The extended title explains and perhaps excuses the writer’s wish to write as if the Silk Road was in competition, while such labels conflating Indian sea routes with Chinese land routes not only give false impressions but forget that these are romantic and recent labels that are not useful for understanding Asian and European historical relationships. The other problem that Dalrymple faced was that the evidence for the Indian influences is indeed ancient, consisting of Roman coins, rock inscriptions on cliffs, temple and monastery carvings, paintings on cave walls and the rare, often fragmentary manuscripts that survived wars and destruction. For me, this problem meant that I found the earlier parts of this book occasionally confusing and less engaging until the early modern era provided historical characters and a stronger narrative interest available from the greater amount of evidence available.
The ancient exceptions provided increased interest. A Chinese monk Xuanzana learnt Sanskrit, travelled to India and brought learned texts and Buddhism to China where Empress Wu was a convert who probably was more interested in using the astronomical information for favourable astrological predictions than Buddhist philosophy or ways of living. Nevertheless, at the end of her reign there were more Buddhists In China than in India where the religion was in decline. The fact that Xuanzana wrote an autobiography, extraordinary in that period, gave me more interest. On his return visit to India he found monasteries abandoned, impoverished or even disappeared as Buddhists had no armies. Hindu gods prevailed but the new Moslem Arabian rulers took up Indian maths and astronomy.
Dalrymple calls this transmission of ideas, ‘the diaspora of the gods’ but it came via the sea routes, dependent on the monsoon winds that took Indian trading to both Arabia and South East Asia. Here Buddhism became more localised, mixing Buddhist and Hindu figures with the epic stories of The Mahabharata and The Ramayana in the gigantic complexes of Borabudur and Angkor Wat, the latter built on the plan of a mandala and surpassing the entire Vatican state in area, using more stone than the largest pyramid in Egypt and completed in 1131CE after only 32 years of construction.

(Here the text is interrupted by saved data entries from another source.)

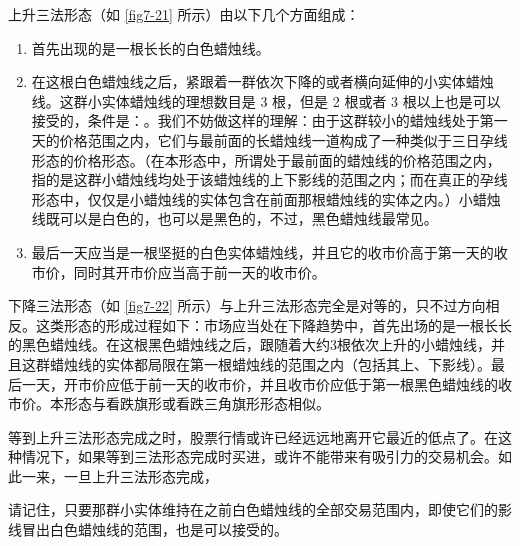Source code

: 上升三法形态（如 \autoref{fig7-21} 所示）由以下几个方面组成：
\begin{enumerate}
    \item 首先出现的是一根长长的白色蜡烛线。
    \item 在这根白色蜡烛线之后，紧跟着一群依次下降的或者横向延伸的小实体蜡烛线。这群小实体蜡烛线的理想数目是 3 根，但是 2 根或者 3 根以上也是可以接受的，条件是：。我们不妨做这样的理解：由于这群较小的蜡烛线处于第一天的价格范围之内，它们与最前面的长蜡烛线一道构成了一种类似于三日孕线形态的价格形态。（在本形态中，所谓处于最前面的蜡烛线的价格范围之内，指的是这群小蜡烛线均处于该蜡烛线的上下影线的范围之内；而在真正的孕线形态中，仅仅是小蜡烛线的实体包含在前面那根蜡烛线的实体之内。）小蜡烛线既可以是白色的，也可以是黑色的，不过，黑色蜡烛线最常见。
    \item  最后一天应当是一根坚挺的白色实体蜡烛线，并且它的收市价高于第一天的收市价，同时其开市价应当高于前一天的收市价。
\end{enumerate}

下降三法形态（如 \autoref{fig7-22} 所示）与上升三法形态完全是对等的，只不过方向相反。这类形态的形成过程如下：市场应当处在下降趋势中，首先出场的是一根长长的黑色蜡烛线。在这根黑色蜡烛线之后，跟随着大约3根依次上升的小蜡烛线，并且这群蜡烛线的实体都局限在第一根蜡烛线的范围之内（包括其上、下影线）。最后一天，开市价应低于前一天的收市价，并且收市价应低于第一根黑色蜡烛线的收市价。本形态与看跌旗形或看跌三角旗形形态相似。


等到上升三法形态完成之时，股票行情或许已经远远地离开它最近的低点了。在这种情况下，如果等到三法形态完成时买进，或许不能带来有吸引力的交易机会。如此一来，一旦上升三法形态完成，

\begin{tcolorbox}
    请记住，只要那群小实体维持在之前白色蜡烛线的全部交易范围内，即使它们的影线冒出白色蜡烛线的范围，也是可以接受的。
\end{tcolorbox}

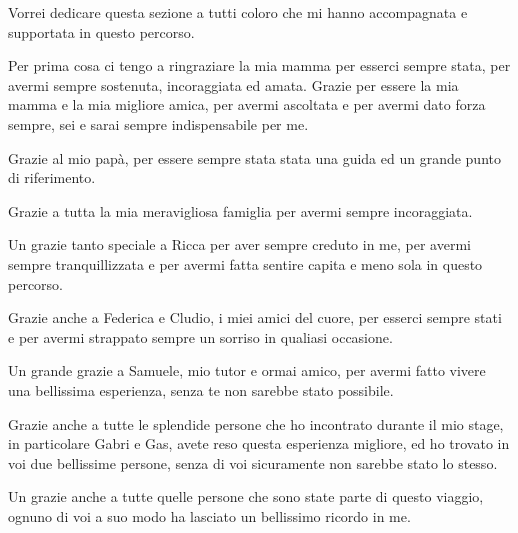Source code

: \thispagestyle{plain}
Vorrei dedicare questa sezione a tutti coloro che mi hanno accompagnata e supportata in questo percorso. 


Per prima cosa ci tengo a ringraziare la mia mamma per esserci sempre stata, per avermi sempre sostenuta, incoraggiata ed amata. Grazie per essere la mia mamma e la mia migliore amica, per avermi ascoltata e per avermi dato forza sempre, sei e sarai sempre indispensabile per me.

Grazie al mio papà, per essere sempre stata stata una guida ed un grande punto di riferimento. 

Grazie a tutta la mia meravigliosa famiglia per avermi sempre incoraggiata.

Un grazie tanto speciale a Ricca per aver sempre creduto in me, per avermi sempre tranquillizzata e per avermi fatta sentire capita e meno sola in questo percorso. 

Grazie anche a Federica e Cludio, i miei amici del cuore, per esserci sempre stati e per avermi strappato sempre un sorriso in qualiasi occasione.

Un grande grazie a Samuele, mio tutor e ormai amico, per avermi fatto vivere una bellissima esperienza, senza te non sarebbe stato possibile.

Grazie anche a tutte le splendide persone che ho incontrato durante il mio stage, in particolare Gabri e Gas, avete reso questa esperienza migliore, ed ho trovato in voi due bellissime persone, senza di voi sicuramente non sarebbe stato lo stesso.  

Un grazie anche a tutte quelle persone che sono state parte di questo viaggio, ognuno di voi a suo modo ha lasciato un bellissimo ricordo in me.

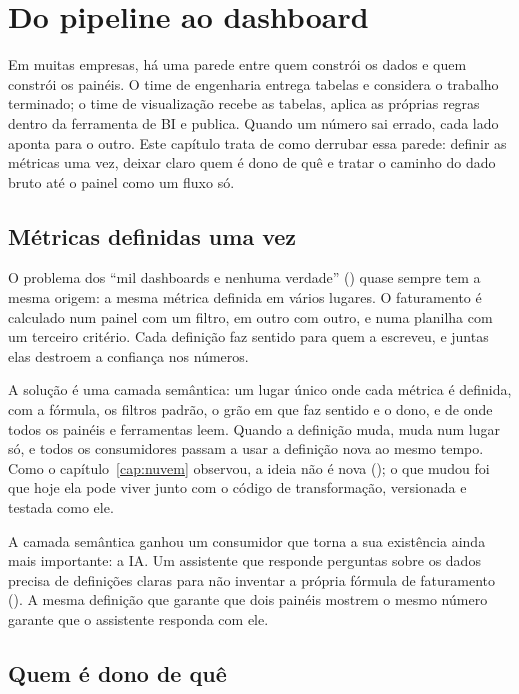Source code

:\chapter{Do pipeline ao dashboard}
\label{cap:pipeline-dashboard}

Em muitas empresas, há uma parede entre quem constrói os dados e quem constrói os painéis. O
time de engenharia entrega tabelas e considera o trabalho terminado; o time de visualização
recebe as tabelas, aplica as próprias regras dentro da ferramenta de BI e publica. Quando um
número sai errado, cada lado aponta para o outro. Este capítulo trata de como derrubar essa
parede: definir as métricas uma vez, deixar claro quem é dono de quê e tratar o caminho do
dado bruto até o painel como um fluxo só.

\section{Métricas definidas uma vez}
\label{sec:camada-semantica}

O problema dos \enquote{mil dashboards e nenhuma verdade} () quase
sempre tem a mesma origem: a mesma métrica definida em vários lugares. O faturamento é
calculado num painel com um filtro, em outro com outro, e numa planilha com um terceiro
critério. Cada definição faz sentido para quem a escreveu, e juntas elas destroem a confiança
nos números.

A solução é uma camada semântica: um lugar único onde cada métrica é definida, com a fórmula,
os filtros padrão, o grão em que faz sentido e o dono, e de onde todos os painéis e
ferramentas leem. Quando a definição muda, muda num lugar só, e todos os consumidores passam a
usar a definição nova ao mesmo tempo. Como o capítulo~\ref{cap:nuvem} observou, a ideia não é
nova (); o que mudou foi que hoje ela pode viver junto com o código de
transformação, versionada e testada como ele.

A camada semântica ganhou um consumidor que torna a sua existência ainda mais importante: a
IA. Um assistente que responde perguntas sobre os dados precisa de definições claras para não
inventar a própria fórmula de faturamento (). A mesma definição
que garante que dois painéis mostrem o mesmo número garante que o assistente responda com
ele.

\section{Quem é dono de quê}
\label{sec:donos}

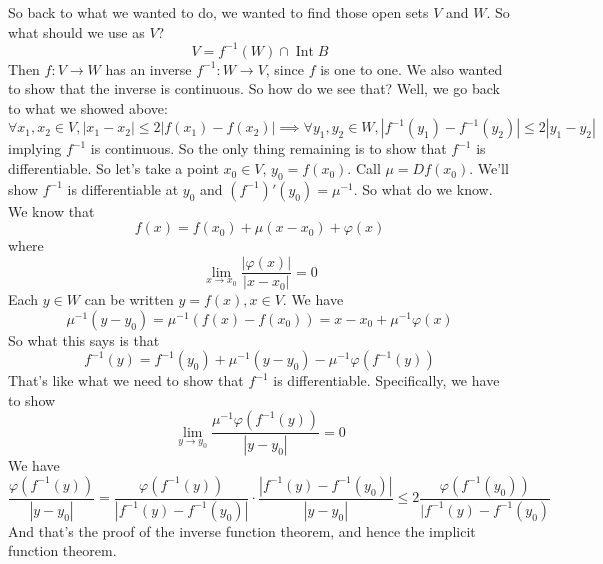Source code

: \documentclass{article}
\DeclareMathOperator{\Int}{Int}
\begin{document}
So back to what we wanted to do, we wanted to find those open sets \(V\) and \(W\). So what should we use as \(V\)?
\[V = f^{-1}(W) \cap \Int B\]
Then \(f: V \to W\) has an inverse \(f^{-1}: W \to V\), since \(f\) is one to one. We also wanted to show that the inverse is continuous. So how do we see that? Well, we go back to what we showed above:
\[\forall x_1, x_2 \in V, |x_1 - x_2| \leq 2|f(x_1) - f(x_2)| \implies \forall y_1, y_2 \in W, |f^{-1}(y_1) - f^{-1}(y_2)| \leq 2|y_1 - y_2|\]
implying \(f^{-1}\) is continuous. So the only thing remaining is to show that \(f^{-1}\) is differentiable. So let's take a point \(x_0 \in V\), \(y_0 = f(x_0)\). Call \(\mu = Df(x_0)\). We'll show \(f^{-1}\) is differentiable at \(y_0\) and \((f^{-1})'(y_0) = \mu^{-1}\). So what do we know. We know that
\[f(x) = f(x_0) + \mu(x - x_0) + \varphi(x)\]
where
\[\lim_{x \to x_0}\frac{|\varphi(x)|}{|x - x_0|} = 0\]
Each \(y \in W\) can be written \(y = f(x), x \in V\). We have
\[\mu^{-1}(y - y_0) = \mu^{-1}(f(x) - f(x_0)) = x - x_0 + \mu^{-1}\varphi(x)\]
So what this says is that
\[f^{-1}(y) = f^{-1}(y_0) + \mu^{-1}(y - y_0) - \mu^{-1}\varphi(f^{-1}(y))\]
That's like what we need to show that \(f^{-1}\) is differentiable. Specifically, we have to show
\[\lim_{y \to y_0}\frac{\mu^{-1}\varphi(f^{-1}(y))}{|y - y_0|} = 0\]
We have
\[\frac{\varphi(f^{-1}(y))}{|y - y_0|} = \frac{\varphi(f^{-1}(y))}{|f^{-1}(y) - f^{-1}(y_0)|} \cdot \frac{|f^{-1}(y) - f^{-1}(y_0)|}{|y - y_0|} \leq 2\frac{\varphi(f^{-1}(y_0))}{|f^{-1}(y) - f^{-1}(y_0)}\]
And that's the proof of the inverse function theorem, and hence the implicit function theorem.
\end{document}
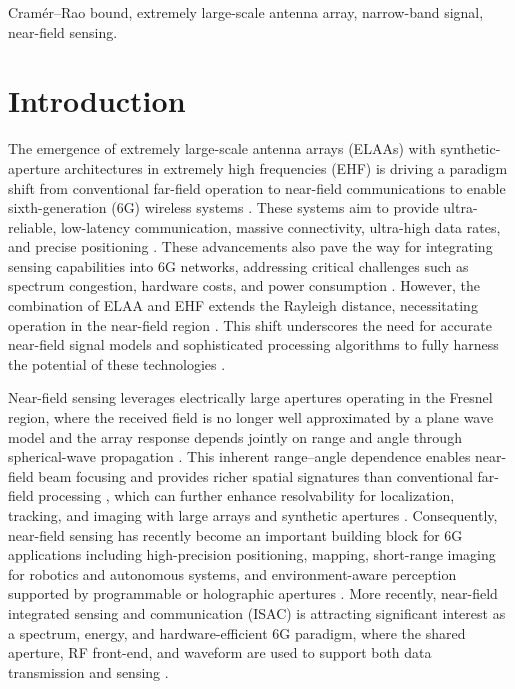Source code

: \documentclass[9pt,final,journal,twocolumn]{IEEEtran}
\begin{document}
\begin{IEEEkeywords}
Cramér–Rao bound, extremely large-scale antenna array,  narrow-band signal, near-field sensing. 
\end{IEEEkeywords}

\IEEEpeerreviewmaketitle

\section{Introduction}
The emergence of extremely large-scale antenna arrays (ELAAs) with synthetic-aperture architectures in extremely high frequencies (EHF) is driving a paradigm shift from conventional far-field operation to near-field communications to enable sixth-generation (6G) wireless systems \cite{elbir2024terahertz,elbir2024curse,hodge2020intelligent}. 
These systems aim to provide ultra-reliable, low-latency communication, massive connectivity, ultra-high data rates, and precise positioning \cite{wachowiak2026sizing,wang2023on}. These advancements also pave the way for integrating sensing capabilities into 6G networks, addressing critical challenges such as spectrum congestion, hardware costs, and power consumption \cite{mishra2024signal,mishra2019toward,wei2024RIS,vargas2023dual}. However, the combination of ELAA and EHF extends the Rayleigh distance, necessitating operation in the near-field region \cite{balanis2011modern,zohair2021near,bevilacqua2025reflectivity,rajwan2025near,jiang2024near}. This shift underscores the need for accurate near-field signal models and sophisticated processing algorithms to fully harness the potential of these technologies \cite{elbir2025near}.
 
Near-field sensing leverages electrically large apertures operating in the Fresnel region, where the received field is no longer well approximated by a plane wave model and the array response depends jointly on range and angle through spherical-wave propagation \cite{elbir2025near}. This inherent range–angle dependence enables near-field beam focusing and provides richer spatial signatures than conventional far-field processing \cite{wei2025wideband,wei2025crb}, which can further enhance resolvability for localization, tracking, and imaging with large arrays and synthetic apertures \cite{wu2021modified,jiang2024near,he2025grating,eamaz2023near,guerra2021near}. Consequently, near-field sensing has recently become an important building block for 6G applications including high-precision positioning, mapping, short-range imaging for robotics and autonomous systems, and environment-aware perception supported by programmable or holographic apertures \cite{zohair2021near,bevilacqua2025reflectivity,rajwan2025near,jiang2024near,wang2025perofrmance}. More recently, near-field integrated sensing and communication (ISAC) is attracting significant interest as a spectrum, energy, and hardware-efficient 6G paradigm, where the shared aperture, RF front-end, and waveform are used to support both data transmission and sensing \cite{wang2023near,zhao2024modeling}.
\end{document}
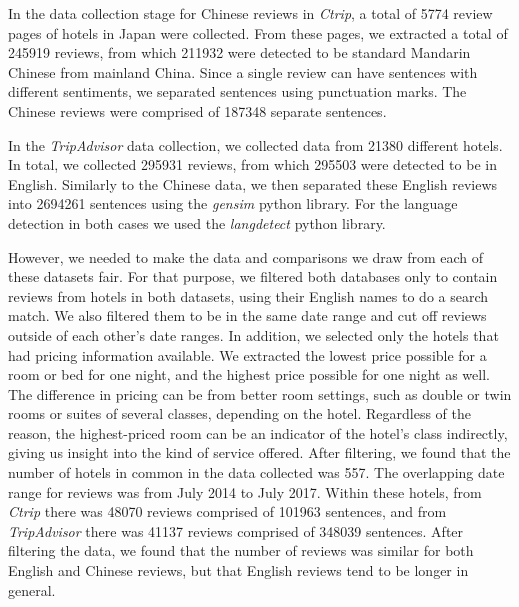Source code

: \documentclass[smallextended,natbib]{svjour3}       %
\begin{document}
    In the data collection stage for Chinese reviews in \textit{Ctrip}, a total of \num[group-separator={,}]{5774} review pages of hotels in Japan were collected. From these pages, we extracted a total of \num[group-separator={,}]{245919} reviews, from which \num[group-separator={,}]{211932} were detected to be standard Mandarin Chinese from mainland China. Since a single review can have sentences with different sentiments, we separated sentences using punctuation marks. The Chinese reviews were comprised of \num[group-separator={,}]{187348} separate sentences. 

    In the \textit{TripAdvisor} data collection, we collected data from \num[group-separator={,}]{21380} different hotels. In total, we collected \num[group-separator={,}]{295931} reviews, from which \num[group-separator={,}]{295503} were detected to be in English. Similarly to the Chinese data, we then separated these English reviews into \num[group-separator={,}]{2694261} sentences using the \textit{gensim} python library. For the language detection in both cases we used the \textit{langdetect} python library.

    However, we needed to make the data and comparisons we draw from each of these datasets fair. For that purpose, we filtered both databases only to contain reviews from hotels in both datasets, using their English names to do a search match. We also filtered them to be in the same date range and cut off reviews outside of each other's date ranges. In addition, we selected only the hotels that had pricing information available. We extracted the lowest price possible for a room or bed for one night, and the highest price possible for one night as well. The difference in pricing can be from better room settings, such as double or twin rooms or suites of several classes, depending on the hotel. Regardless of the reason, the highest-priced room can be an indicator of the hotel's class indirectly, giving us insight into the kind of service offered. After filtering, we found that the number of hotels in common in the data collected was \num[group-separator={,}]{557}. The overlapping date range for reviews was from July 2014 to July 2017. Within these hotels, from \textit{Ctrip} there was \num[group-separator={,}]{48070} reviews comprised of \num[group-separator={,}]{101963} sentences, and from \textit{TripAdvisor} there was \num[group-separator={,}]{41137} reviews comprised of \num[group-separator={,}]{348039} sentences. After filtering the data, we found that the number of reviews was similar for both English and Chinese reviews, but that English reviews tend to be longer in general.
\end{document}
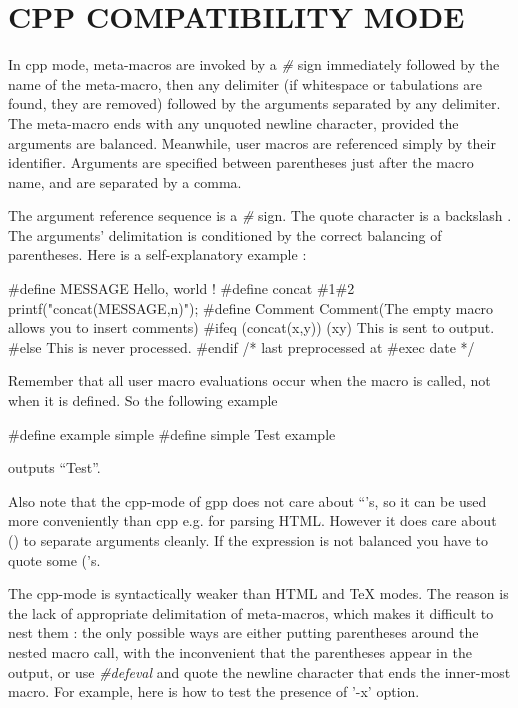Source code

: \htmlHR

\section{CPP COMPATIBILITY MODE}

In cpp mode, meta-macros are invoked by a {\it \#} sign immediately followed
by the name of the meta-macro, then any delimiter (if whitespace or
tabulations are found, they are removed) followed by the arguments separated
by any delimiter. The meta-macro ends with any unquoted newline character,
provided the arguments are balanced. Meanwhile, user macros are referenced
simply by their identifier. Arguments are specified between parentheses just
after the macro name, and are separated by a comma. 

The argument reference sequence is a {\it \#} sign. The quote character is a
backslash {\it {\htmlBackslash}}. The arguments' delimitation is conditioned
by the correct balancing of parentheses. Here is a self-explanatory example : 

\begin{PRE}
   \#define MESSAGE Hello, world !
   \#define concat \#1\#2
   printf("concat(MESSAGE,{\htmlBackslash}{\htmlBackslash}n)");
   \#define Comment
   Comment(The empty macro allows you to insert comments)
   \#ifeq (concat(x,y)) (xy)
   This is sent to output. 
   \#else
   This is never processed.
   \#endif
   /* last preprocessed at \#exec date
    */
\end{PRE}

Remember that all user macro evaluations occur when the macro is called, not
when it is defined. So the following example 

\begin{PRE}
   \#define example simple
   \#define simple Test
   example
\end{PRE}

outputs ``Test''. 

Also note that the cpp-mode of gpp does not care about ``'s, so it can be used
more conveniently than cpp e.g. for parsing HTML. However it does care about
() to separate arguments cleanly. If the expression is not balanced you have
to quote some {\htmlBackslash}('s. 

The cpp-mode is syntactically weaker than HTML and TeX modes. The reason is
the lack of appropriate delimitation of meta-macros, which makes it difficult
to nest them : the only possible ways are either putting parentheses around
the nested macro call, with the inconvenient that the parentheses appear in
the output, or use {\it \#defeval} and quote the newline character that ends
the inner-most macro. For example, here is how to test the presence of '-x'
option. 

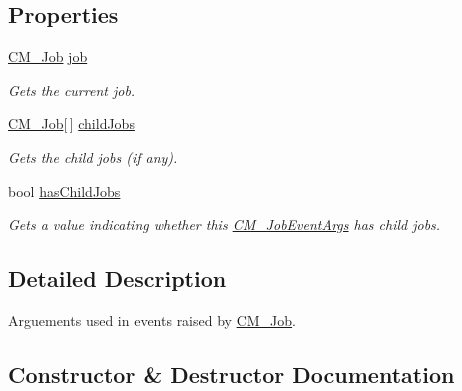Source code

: \subsection*{Properties}
\begin{DoxyCompactItemize}
\item 
\hyperlink{class_c_m___job}{C\+M\+\_\+\+Job} \hyperlink{class_c_m___job_event_args_a602ecf7364ca2e6a2285f1622e7f1c8b}{job}
\begin{DoxyCompactList}\small\item\em Gets the current job. \end{DoxyCompactList}\item 
\hyperlink{class_c_m___job}{C\+M\+\_\+\+Job}\mbox{[}$\,$\mbox{]} \hyperlink{class_c_m___job_event_args_a6b20e99da0cb8807604b4459eebb4484}{child\+Jobs}
\begin{DoxyCompactList}\small\item\em Gets the child jobs (if any). \end{DoxyCompactList}\item 
bool \hyperlink{class_c_m___job_event_args_a67592931253f8d17df276bc17b54952b}{has\+Child\+Jobs}
\begin{DoxyCompactList}\small\item\em Gets a value indicating whether this \hyperlink{class_c_m___job_event_args}{C\+M\+\_\+\+Job\+Event\+Args} has child jobs. \end{DoxyCompactList}\end{DoxyCompactItemize}


\subsection{Detailed Description}
Arguements used in events raised by \hyperlink{class_c_m___job}{C\+M\+\_\+\+Job}. 



\subsection{Constructor \& Destructor Documentation}
\hypertarget{class_c_m___job_event_args_a31a12f7cf24666f25f6b0967668cff61}{}
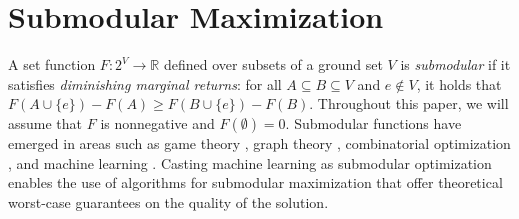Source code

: \documentclass{article} %
\newcommand{\union}{\cup}
\begin{document}
\section{Submodular Maximization \label{sec:submodularmax}}
A set function $F: 2^V \to \mathbb{R}$ defined over subsets of a ground set $V$ is \emph{submodular} if it satisfies \emph{diminishing marginal returns}: for all $A \subseteq B \subseteq V$ and  $e \notin V$, it holds that $F(A \union \{e\}) - F(A) \geq F(B \union \{e\}) - F(B)$. Throughout this paper, we will assume that $F$ is nonnegative and $F(\emptyset)=0$.
Submodular functions have emerged in areas such as game theory \cite{shapley71}, graph theory \cite{frank93}, combinatorial optimization \cite{schrijver02}, %
and machine learning \cite{tutorial,tutorial2}.
Casting machine learning as submodular optimization enables the use of algorithms for submodular maximization \cite{buchbinder2012,nemhauser1978} that offer theoretical worst-case guarantees on the quality of the solution.
\end{document}
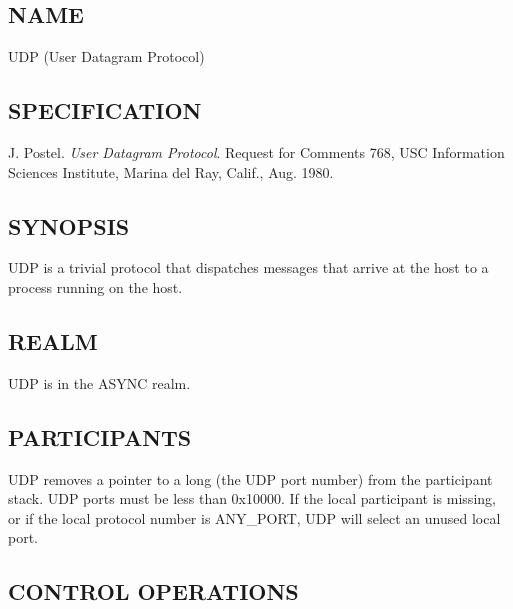 %
%
%

\subsection*{NAME}

\noindent UDP (User Datagram Protocol)

\subsection*{SPECIFICATION}

\noindent J. Postel. {\it User Datagram Protocol}. Request for Comments 
768, USC Information Sciences Institute, Marina del Ray, Calif., Aug. 1980.

\subsection*{SYNOPSIS}

\noindent UDP is a trivial protocol that dispatches messages that arrive 
at the host to a process running on the host.

\subsection*{REALM}

UDP is in the ASYNC realm.

\subsection*{PARTICIPANTS}

UDP removes a pointer to a long (the UDP port number) from the
participant stack.  UDP ports must be less than 0x10000.  
If the local participant is missing, or if the
local protocol number is ANY\_PORT, UDP will select an unused local
port. 


\subsection*{CONTROL OPERATIONS}

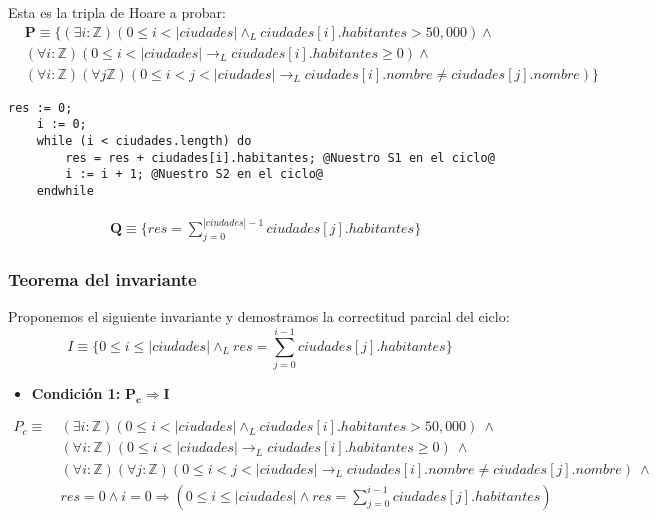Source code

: \documentclass[10pt,a4paper]{article}
\begin{document}
Esta es la tripla de Hoare a probar:
\begin{equation*}
    \begin{split}
        &\textbf{P} \equiv \{(\exists i:\mathbb{Z})(0 \leq i < |ciudades| \land_L ciudades[i].habitantes > 50,000) \land \\
        &(\forall i : \mathbb{Z})(0 \leq i < |ciudades| \longrightarrow_L ciudades[i].habitantes \geq 0) \land\\
        &(\forall i :\mathbb{Z})(\forall j \mathbb{Z})(0 \leq i < j < |ciudades| \longrightarrow_L ciudades[i].nombre \ne ciudades[j].nombre)\}
    \end{split}
\end{equation*}
\begin{lstlisting}[style=base]
    res := 0;
    i := 0;
    while (i < ciudades.length) do 
        res = res + ciudades[i].habitantes; @Nuestro S1 en el ciclo@
        i := i + 1; @Nuestro S2 en el ciclo@
    endwhile
\end{lstlisting}
\begin{equation*}
    \begin{split}
        &\textbf{Q}\equiv \{res = \sum_{j = 0}^{|ciudades| - 1} ciudades[j].habitantes\}
    \end{split}
\end{equation*}


\subsubsection{Teorema del invariante}
Proponemos el siguiente invariante y demostramos la correctitud parcial del ciclo: 
\begin{equation*}
    I \equiv \{0 \leq i \leq |ciudades| \land_L res = \sum\limits_{j = 0}^{i - 1} ciudades[j].habitantes\}
\end{equation*}

\begin{itemize}
\item{\textbf{Condición 1:} $\mathbf{P_c \Rightarrow I}$} \\
\end{itemize}
\begin{equation*}
    \begin{split}
        P_c \equiv \ 
        &(\exists i:\mathbb{Z})(0 \leq i < |ciudades| \land_L ciudades[i].habitantes > 50,000) \ \land \\
        & (\forall i : \mathbb{Z})(0 \leq i < |ciudades| \longrightarrow_L ciudades[i].habitantes \geq 0) \ \land \\
        &(\forall i :\mathbb{Z})(\forall j : \mathbb{Z})(0 \leq i < j < |ciudades| \longrightarrow_L ciudades[i].nombre \ne ciudades[j].nombre) \ \land \\
        & res = 0 \land i = 0 \Longrightarrow (0 \leq i \leq |ciudades| \land res = \sum\limits_{j = 0} ^ {i - 1} ciudades[j].habitantes)
    \end{split}
\end{equation*}
\end{document}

Another surprise for me was the foundation of Baghdad in 764 CE as a city of peace, planned on a mandala. Here in 773, an Indian Buddhist, Barmakid, was the chief Vizier to the Sultan and brought the most significant mathematical text, the Sindhind to the Moslem regions where 300 years later in 1187 in Spain, it was translated into Latin and finally brought the concept of zero to Europe. There, the meridian of longitude was still the one based on the Gupta capital in 7th century India. Dalrymple points out the other many ironies involved in the story of the spread of Indian mathematical ideas, one being that the concept of zero led to double entry bookkeeping that led to European companies such as the English East India Company, reversing the transfer of wealth from Roman Europe to India and creating the British and Dutch empires from the wealth of India, South East Asia and China. Roger II of Sicily, king of the most multicultural regime in Europe, minted the first coin to use Indian numerals. The learning centres of Buddhist monasteries and Moslem madrassas led to the foundation of the first universities in Europe from Paris in 1180 and in Pisa, a mathematician, known by his nickname Fibonacci, observed the domestic caged mating of rabbits to create his now famous sequence of numbers. Genghis Khan in 1224 was spooked by seeing rhinoceros and turned north rather than continuing to India, thus causing Persians to flee south and create the Mughal empire and the long reign of Akbar 1542-1605, similar in time, creativity and cultural accomplishments to that of Elizabeth I in England. The more Dalrymple’s writing focussed on the human story, the more I enjoyed reading it.